Северо-Западный фронт, прозванный еще и сенозаготовительным, был не главный фронт и потому после Ленинградского был, наверное, самый голодный. Но народу здесь положили, думаю, не меньше, чем в великих сражениях. Тремя армиями (1-я, 27-я и наша 34-я) мы окружили и держали в кольце 16-ю немецкую армию. И в каждой из трех наших армий говорили так: основные бои идут не у вас, поэтому продовольствие направляют в 34-ю армию. А нам, в 34-й, говорили, что все идет в 27-ю. А в 27-й, соответственно, говорили, что в 1-ю. Когда потом мы встретились в училище из всех трех армий, смеху хватило. И злиться не на кого.
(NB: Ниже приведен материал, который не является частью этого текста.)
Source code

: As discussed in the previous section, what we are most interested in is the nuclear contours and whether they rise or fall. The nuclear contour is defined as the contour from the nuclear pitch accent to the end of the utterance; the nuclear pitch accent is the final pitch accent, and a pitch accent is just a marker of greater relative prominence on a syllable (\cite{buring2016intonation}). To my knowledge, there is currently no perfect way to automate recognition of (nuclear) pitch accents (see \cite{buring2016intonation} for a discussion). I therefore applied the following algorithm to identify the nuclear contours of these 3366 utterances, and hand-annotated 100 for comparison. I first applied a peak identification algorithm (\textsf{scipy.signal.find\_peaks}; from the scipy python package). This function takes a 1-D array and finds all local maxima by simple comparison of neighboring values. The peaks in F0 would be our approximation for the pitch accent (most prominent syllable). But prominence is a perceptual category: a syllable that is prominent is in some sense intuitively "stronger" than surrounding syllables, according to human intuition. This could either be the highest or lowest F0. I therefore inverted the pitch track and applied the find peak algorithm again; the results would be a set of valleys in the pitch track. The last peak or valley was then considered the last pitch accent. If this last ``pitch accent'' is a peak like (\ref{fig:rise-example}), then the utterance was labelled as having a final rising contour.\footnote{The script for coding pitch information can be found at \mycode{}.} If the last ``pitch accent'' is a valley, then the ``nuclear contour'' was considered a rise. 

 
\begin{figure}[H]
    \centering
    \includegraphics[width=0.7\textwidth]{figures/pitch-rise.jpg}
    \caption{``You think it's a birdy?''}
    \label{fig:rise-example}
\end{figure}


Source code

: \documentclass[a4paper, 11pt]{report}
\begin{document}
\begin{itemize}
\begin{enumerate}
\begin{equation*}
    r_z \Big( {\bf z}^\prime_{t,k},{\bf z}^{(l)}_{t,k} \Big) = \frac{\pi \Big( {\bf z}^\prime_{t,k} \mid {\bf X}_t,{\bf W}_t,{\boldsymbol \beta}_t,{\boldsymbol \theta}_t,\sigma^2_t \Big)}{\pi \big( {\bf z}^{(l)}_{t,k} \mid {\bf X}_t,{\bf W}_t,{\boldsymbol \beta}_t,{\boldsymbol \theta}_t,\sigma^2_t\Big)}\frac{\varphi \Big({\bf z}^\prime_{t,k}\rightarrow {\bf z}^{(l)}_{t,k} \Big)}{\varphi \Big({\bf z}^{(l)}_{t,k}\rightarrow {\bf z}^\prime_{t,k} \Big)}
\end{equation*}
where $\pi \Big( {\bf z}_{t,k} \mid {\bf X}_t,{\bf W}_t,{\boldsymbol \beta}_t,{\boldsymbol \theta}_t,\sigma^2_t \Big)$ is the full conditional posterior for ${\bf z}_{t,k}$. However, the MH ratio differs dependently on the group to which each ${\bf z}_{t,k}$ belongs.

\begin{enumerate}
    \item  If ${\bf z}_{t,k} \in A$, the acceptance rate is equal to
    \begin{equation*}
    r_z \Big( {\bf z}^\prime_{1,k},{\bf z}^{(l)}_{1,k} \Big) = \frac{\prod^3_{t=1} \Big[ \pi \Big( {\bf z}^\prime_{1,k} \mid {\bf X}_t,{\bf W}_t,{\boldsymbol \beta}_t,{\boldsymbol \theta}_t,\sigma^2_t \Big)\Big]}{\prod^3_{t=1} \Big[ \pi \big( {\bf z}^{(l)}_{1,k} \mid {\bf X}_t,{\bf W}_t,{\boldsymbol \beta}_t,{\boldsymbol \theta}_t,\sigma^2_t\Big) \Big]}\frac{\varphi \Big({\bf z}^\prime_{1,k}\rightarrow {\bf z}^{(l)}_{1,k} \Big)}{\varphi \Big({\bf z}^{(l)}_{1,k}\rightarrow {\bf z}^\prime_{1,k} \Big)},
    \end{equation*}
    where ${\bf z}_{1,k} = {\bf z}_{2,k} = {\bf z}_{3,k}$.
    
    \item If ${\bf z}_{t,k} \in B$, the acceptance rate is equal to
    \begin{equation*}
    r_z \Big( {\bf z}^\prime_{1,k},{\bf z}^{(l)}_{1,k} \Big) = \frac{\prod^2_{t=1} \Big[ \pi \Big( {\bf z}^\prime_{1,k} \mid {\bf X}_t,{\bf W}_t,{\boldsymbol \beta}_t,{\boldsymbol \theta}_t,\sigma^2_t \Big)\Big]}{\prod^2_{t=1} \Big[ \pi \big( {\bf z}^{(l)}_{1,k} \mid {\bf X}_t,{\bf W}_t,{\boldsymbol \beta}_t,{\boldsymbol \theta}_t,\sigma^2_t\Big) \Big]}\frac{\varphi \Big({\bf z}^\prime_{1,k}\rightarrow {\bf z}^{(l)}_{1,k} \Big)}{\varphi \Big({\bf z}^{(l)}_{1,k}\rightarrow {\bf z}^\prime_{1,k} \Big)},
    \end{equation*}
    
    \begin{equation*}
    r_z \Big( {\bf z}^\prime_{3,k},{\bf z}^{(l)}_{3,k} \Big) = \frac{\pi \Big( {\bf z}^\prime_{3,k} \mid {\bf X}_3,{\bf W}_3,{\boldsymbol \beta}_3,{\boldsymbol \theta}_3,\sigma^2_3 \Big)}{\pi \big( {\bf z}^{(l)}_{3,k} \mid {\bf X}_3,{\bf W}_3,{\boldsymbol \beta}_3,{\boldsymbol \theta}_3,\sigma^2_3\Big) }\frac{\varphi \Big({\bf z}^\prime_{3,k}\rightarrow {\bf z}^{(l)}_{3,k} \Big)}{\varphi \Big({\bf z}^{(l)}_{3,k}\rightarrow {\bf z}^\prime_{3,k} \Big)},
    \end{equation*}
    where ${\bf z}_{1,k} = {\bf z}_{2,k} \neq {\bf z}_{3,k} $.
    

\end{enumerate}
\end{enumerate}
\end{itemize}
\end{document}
Мы то замыкали кольцо вокруг 16-й немецкой армии, то она вновь прорывала его в районе «Фанерный завод. Рамушево» — так значилось на карте. А сколько раз брали мы станцию Лычково, уже и на путях, между разбитыми составами завязывался бой, вот-вот возьмем, наша!.. Нет, опять откатились назад. А то еще так придумали наши комиссары и очень этим гордились: раздать пехотинцам маленькие красные флажки, и кто первый вбежит, ворвется с этим флажком на белоборские высоты в районе деревни Белый Бор, тому, как пелось в старой казачьей песне, «честь и слава надлежит». И бежала пехота вверх по склону, какие ребята! Еще не выгребли, еще многолюдна была Россия. И оставались лежать на снегу, срезанные пулеметным огнем. И новые маршевые роты выгружались из эшелонов в Валдае, шли пешком к фронту, спешили… В 45-м, в Берлине, тоже вот так раздавали флажки, и с ними — кто за пазухой, кто в руке — бежали на ступени рейхстага… Не оттуда ли, не с Северо- ли Западного фронта пошел этот почин?
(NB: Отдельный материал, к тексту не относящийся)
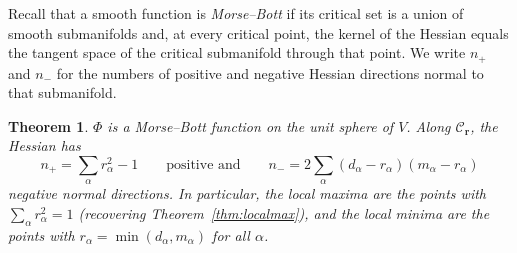 \documentclass{amsart}
\newtheorem{theorem}{Theorem}
\theoremstyle{remark}
\begin{document}
Recall that a smooth function is \emph{Morse--Bott} if its critical set is a union of smooth
submanifolds and, at every critical point, the kernel of the Hessian equals the tangent space of the
critical submanifold through that point. We write $n_+$ and $n_-$ for the numbers of positive and
negative Hessian directions normal to that submanifold.
 
\begin{theorem}\label{thm:morse}
$\Phi$ is a Morse--Bott function on the unit sphere of $V$. Along $\mathcal C_{\mathbf r}$, the Hessian has
\[
 n_+=\sum_\alpha r_\alpha^2-1
 \qquad\text{positive and}\qquad
 n_-=2\sum_\alpha(d_\alpha-r_\alpha)(m_\alpha-r_\alpha)
\]
negative normal directions. In particular, the local maxima are the points with
$\sum_\alpha r_\alpha^2=1$ (recovering Theorem~\ref{thm:localmax}), and the local minima are the
points with $r_\alpha=\min(d_\alpha,m_\alpha)$ for all $\alpha$.
\end{theorem}
 
\end{document}
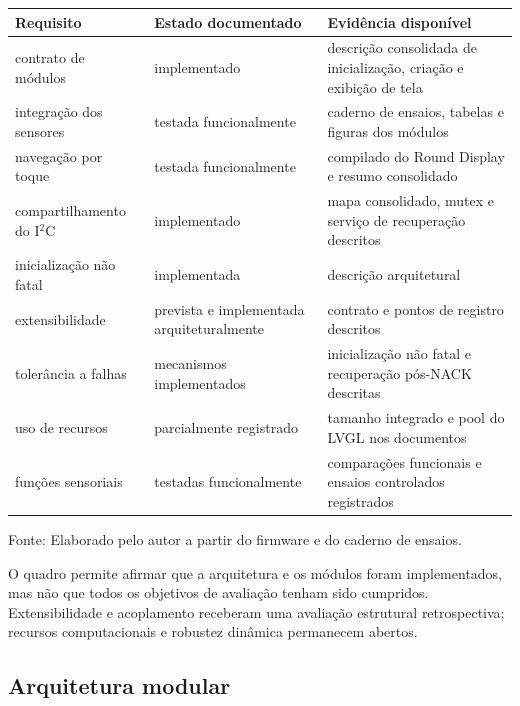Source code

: \documentclass[a4paper,12pt]{article}
\newcommand{\fonteelemento}[1]{%
  \par\smallskip
  {\fontsize{10}{12}\selectfont\raggedright Fonte: #1.\par}%
}
\begin{document}
\begin{quadro}[H]
\centering
\caption{Estado dos requisitos da plataforma}
\label{qua:estado-requisitos}
\small
\begin{tabularx}{\textwidth}{|>{\raggedright\arraybackslash}p{}|>{\raggedright\arraybackslash}p{}|>{\raggedright\arraybackslash}X|}
\hline
\textbf{Requisito} & \textbf{Estado documentado} & \textbf{Evid\^encia dispon\'ivel} \\
\hline
contrato de m\'odulos & implementado & descri\c{c}\~ao consolidada de inicializa\c{c}\~ao, cria\c{c}\~ao e exibi\c{c}\~ao de tela \\
\hline
integra\c{c}\~ao dos sensores & testada funcionalmente & caderno de ensaios, tabelas e figuras dos m\'odulos \\
\hline
navega\c{c}\~ao por toque & testada funcionalmente & compilado do Round Display e resumo consolidado \\
\hline
compartilhamento do I$^2$C & implementado & mapa consolidado, mutex e servi\c{c}o de recupera\c{c}\~ao descritos \\
\hline
inicializa\c{c}\~ao n\~ao fatal & implementada & descri\c{c}\~ao arquitetural \\
\hline
extensibilidade & prevista e implementada arquiteturalmente & contrato e pontos de registro descritos \\
\hline
toler\^ancia a falhas & mecanismos implementados & inicializa\c{c}\~ao n\~ao fatal e recupera\c{c}\~ao p\'os-NACK descritas \\
\hline
uso de recursos & parcialmente registrado & tamanho integrado e pool do LVGL nos documentos \\
\hline
fun\c{c}\~oes sensoriais & testadas funcionalmente & compara\c{c}\~oes funcionais e ensaios controlados registrados \\
\hline
\end{tabularx}
\fonteelemento{Elaborado pelo autor a partir do firmware e do caderno de ensaios}
\end{quadro}


O quadro permite afirmar que a arquitetura e os m\'odulos foram implementados, mas n\~ao que todos os objetivos de avalia\c{c}\~ao tenham sido cumpridos. Extensibilidade e acoplamento receberam uma avalia\c{c}\~ao estrutural retrospectiva; recursos computacionais e robustez din\^amica permanecem abertos.


\subsection{Arquitetura modular}
\end{document}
А зима 41/42 года была лютая, морозы стояли за 40 градусов, водка замерзала, командиры носили пистолеты на груди под шинелью, под полушубком: смазка тоже замерзала. Да ведь и голодные, а голодному человеку холод страшней. На отдалении целой жизни вспомнишь вот так и сам себе удивишься: как выдерживали? «Что русскому здорово, то немцу — смерть» — это придумано теми, кто в тепле сидел, оттуда, из тепла, подбадривал. На нашем Северо-Западном фронте обмороженных привозили в медсанбаты больше даже, чем раненых.
В книгах военных историков, во многих мемуарах война выглядит осмысленной, упорядоченной, она совсем не та, что в грязи и крови шла на полях сражений. Лишний раз убедился в этом, перечитывая Лиддл Гарта, есть такой английский военный историк. Он пишет, в частности, о тех операциях, рядовым участником которых был я. И как они стройны, как они хорошо продуманы, как логично развивались. Хочется даже сказать — бескровно. А вот пишет маршал Жуков о боях под Берлином: «С 5 по 7 апреля очень активно, творчески прошли совещание и командная игра на картах и макете Берлина… Готовя операцию, все мы думали над тем, что еще предпринять, чтобы больше ошеломить и подавить противника. Так родилась идея ночной атаки с применением прожекторов. Решено было обрушить наш удар за два часа до рассвета. Сто сорок зенитных прожекторов должны были внезапно осветить позиции противника и объекты атаки. Во время подготовки операции ее участникам была показана эффективность действия прожекторов. Все единодушно высказались за их применение».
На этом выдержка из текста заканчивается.